━━ MATERIALS PROVIDED

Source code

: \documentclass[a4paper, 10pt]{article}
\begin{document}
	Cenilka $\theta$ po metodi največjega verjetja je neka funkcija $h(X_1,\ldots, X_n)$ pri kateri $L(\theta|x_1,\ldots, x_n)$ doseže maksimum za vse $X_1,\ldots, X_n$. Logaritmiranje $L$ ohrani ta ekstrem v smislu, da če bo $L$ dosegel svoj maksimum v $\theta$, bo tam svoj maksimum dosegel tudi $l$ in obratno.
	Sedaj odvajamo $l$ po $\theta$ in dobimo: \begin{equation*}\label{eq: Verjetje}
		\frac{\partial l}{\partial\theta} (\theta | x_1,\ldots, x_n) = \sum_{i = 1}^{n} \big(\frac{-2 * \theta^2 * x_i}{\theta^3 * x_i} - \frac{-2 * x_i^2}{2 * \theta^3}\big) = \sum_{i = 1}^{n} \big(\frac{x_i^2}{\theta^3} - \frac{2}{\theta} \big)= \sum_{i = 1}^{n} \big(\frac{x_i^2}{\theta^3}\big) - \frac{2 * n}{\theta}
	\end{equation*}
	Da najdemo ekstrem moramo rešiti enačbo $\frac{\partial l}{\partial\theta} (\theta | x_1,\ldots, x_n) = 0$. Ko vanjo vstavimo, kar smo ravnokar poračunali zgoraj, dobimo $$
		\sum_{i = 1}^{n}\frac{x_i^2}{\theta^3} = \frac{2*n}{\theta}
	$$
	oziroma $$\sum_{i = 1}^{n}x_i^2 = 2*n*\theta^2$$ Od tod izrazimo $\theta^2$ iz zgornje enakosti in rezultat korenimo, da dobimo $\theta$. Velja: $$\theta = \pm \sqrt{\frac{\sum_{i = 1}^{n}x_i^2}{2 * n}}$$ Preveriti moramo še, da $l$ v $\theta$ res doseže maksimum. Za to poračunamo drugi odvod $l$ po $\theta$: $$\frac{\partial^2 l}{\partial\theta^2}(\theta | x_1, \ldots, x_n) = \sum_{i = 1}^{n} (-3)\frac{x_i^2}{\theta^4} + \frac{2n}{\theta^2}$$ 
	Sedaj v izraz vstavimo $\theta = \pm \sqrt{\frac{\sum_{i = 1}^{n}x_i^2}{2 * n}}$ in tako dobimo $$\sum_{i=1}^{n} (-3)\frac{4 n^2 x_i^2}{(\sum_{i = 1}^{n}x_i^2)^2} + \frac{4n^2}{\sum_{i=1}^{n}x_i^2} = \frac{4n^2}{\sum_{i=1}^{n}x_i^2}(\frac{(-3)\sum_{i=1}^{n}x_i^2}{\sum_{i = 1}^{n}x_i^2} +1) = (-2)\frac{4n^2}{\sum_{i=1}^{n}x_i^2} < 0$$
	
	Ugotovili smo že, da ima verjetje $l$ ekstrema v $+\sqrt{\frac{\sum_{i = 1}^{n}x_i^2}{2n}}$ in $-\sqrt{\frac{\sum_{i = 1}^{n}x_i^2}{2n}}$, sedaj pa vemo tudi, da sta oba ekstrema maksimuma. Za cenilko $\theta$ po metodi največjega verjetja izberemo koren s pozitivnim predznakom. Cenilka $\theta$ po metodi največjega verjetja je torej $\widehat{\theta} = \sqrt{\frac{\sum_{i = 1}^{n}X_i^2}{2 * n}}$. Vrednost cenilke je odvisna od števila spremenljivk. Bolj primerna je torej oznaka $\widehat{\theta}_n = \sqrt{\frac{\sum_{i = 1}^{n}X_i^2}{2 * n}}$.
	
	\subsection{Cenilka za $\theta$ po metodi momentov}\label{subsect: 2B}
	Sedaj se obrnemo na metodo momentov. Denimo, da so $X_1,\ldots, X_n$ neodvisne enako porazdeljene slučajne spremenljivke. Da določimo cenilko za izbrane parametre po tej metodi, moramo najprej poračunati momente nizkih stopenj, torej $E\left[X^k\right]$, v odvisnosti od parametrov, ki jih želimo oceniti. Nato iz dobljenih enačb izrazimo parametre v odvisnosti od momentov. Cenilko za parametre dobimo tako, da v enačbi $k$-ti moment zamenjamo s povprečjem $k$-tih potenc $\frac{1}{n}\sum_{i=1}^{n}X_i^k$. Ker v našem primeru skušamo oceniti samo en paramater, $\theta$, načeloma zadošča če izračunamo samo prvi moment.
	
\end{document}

━━━━

[WORK TO COMPLETE]
Could you return all the data above exactly as it appears?

[ANSWER FOR THIS EXERCISE]
Source code

: \documentclass[a4paper, 10pt]{article}
\begin{document}
	Cenilka $\theta$ po metodi največjega verjetja je neka funkcija $h(X_1,\ldots, X_n)$ pri kateri $L(\theta|x_1,\ldots, x_n)$ doseže maksimum za vse $X_1,\ldots, X_n$. Logaritmiranje $L$ ohrani ta ekstrem v smislu, da če bo $L$ dosegel svoj maksimum v $\theta$, bo tam svoj maksimum dosegel tudi $l$ in obratno.
	Sedaj odvajamo $l$ po $\theta$ in dobimo: \begin{equation*}\label{eq: Verjetje}
		\frac{\partial l}{\partial\theta} (\theta | x_1,\ldots, x_n) = \sum_{i = 1}^{n} \big(\frac{-2 * \theta^2 * x_i}{\theta^3 * x_i} - \frac{-2 * x_i^2}{2 * \theta^3}\big) = \sum_{i = 1}^{n} \big(\frac{x_i^2}{\theta^3} - \frac{2}{\theta} \big)= \sum_{i = 1}^{n} \big(\frac{x_i^2}{\theta^3}\big) - \frac{2 * n}{\theta}
	\end{equation*}
	Da najdemo ekstrem moramo rešiti enačbo $\frac{\partial l}{\partial\theta} (\theta | x_1,\ldots, x_n) = 0$. Ko vanjo vstavimo, kar smo ravnokar poračunali zgoraj, dobimo $$
		\sum_{i = 1}^{n}\frac{x_i^2}{\theta^3} = \frac{2*n}{\theta}
	$$
	oziroma $$\sum_{i = 1}^{n}x_i^2 = 2*n*\theta^2$$ Od tod izrazimo $\theta^2$ iz zgornje enakosti in rezultat korenimo, da dobimo $\theta$. Velja: $$\theta = \pm \sqrt{\frac{\sum_{i = 1}^{n}x_i^2}{2 * n}}$$ Preveriti moramo še, da $l$ v $\theta$ res doseže maksimum. Za to poračunamo drugi odvod $l$ po $\theta$: $$\frac{\partial^2 l}{\partial\theta^2}(\theta | x_1, \ldots, x_n) = \sum_{i = 1}^{n} (-3)\frac{x_i^2}{\theta^4} + \frac{2n}{\theta^2}$$ 
	Sedaj v izraz vstavimo $\theta = \pm \sqrt{\frac{\sum_{i = 1}^{n}x_i^2}{2 * n}}$ in tako dobimo $$\sum_{i=1}^{n} (-3)\frac{4 n^2 x_i^2}{(\sum_{i = 1}^{n}x_i^2)^2} + \frac{4n^2}{\sum_{i=1}^{n}x_i^2} = \frac{4n^2}{\sum_{i=1}^{n}x_i^2}(\frac{(-3)\sum_{i=1}^{n}x_i^2}{\sum_{i = 1}^{n}x_i^2} +1) = (-2)\frac{4n^2}{\sum_{i=1}^{n}x_i^2} < 0$$
	
	Ugotovili smo že, da ima verjetje $l$ ekstrema v $+\sqrt{\frac{\sum_{i = 1}^{n}x_i^2}{2n}}$ in $-\sqrt{\frac{\sum_{i = 1}^{n}x_i^2}{2n}}$, sedaj pa vemo tudi, da sta oba ekstrema maksimuma. Za cenilko $\theta$ po metodi največjega verjetja izberemo koren s pozitivnim predznakom. Cenilka $\theta$ po metodi največjega verjetja je torej $\widehat{\theta} = \sqrt{\frac{\sum_{i = 1}^{n}X_i^2}{2 * n}}$. Vrednost cenilke je odvisna od števila spremenljivk. Bolj primerna je torej oznaka $\widehat{\theta}_n = \sqrt{\frac{\sum_{i = 1}^{n}X_i^2}{2 * n}}$.
	
	\subsection{Cenilka za $\theta$ po metodi momentov}\label{subsect: 2B}
	Sedaj se obrnemo na metodo momentov. Denimo, da so $X_1,\ldots, X_n$ neodvisne enako porazdeljene slučajne spremenljivke. Da določimo cenilko za izbrane parametre po tej metodi, moramo najprej poračunati momente nizkih stopenj, torej $E\left[X^k\right]$, v odvisnosti od parametrov, ki jih želimo oceniti. Nato iz dobljenih enačb izrazimo parametre v odvisnosti od momentov. Cenilko za parametre dobimo tako, da v enačbi $k$-ti moment zamenjamo s povprečjem $k$-tih potenc $\frac{1}{n}\sum_{i=1}^{n}X_i^k$. Ker v našem primeru skušamo oceniti samo en paramater, $\theta$, načeloma zadošča če izračunamo samo prvi moment.
	
\end{document}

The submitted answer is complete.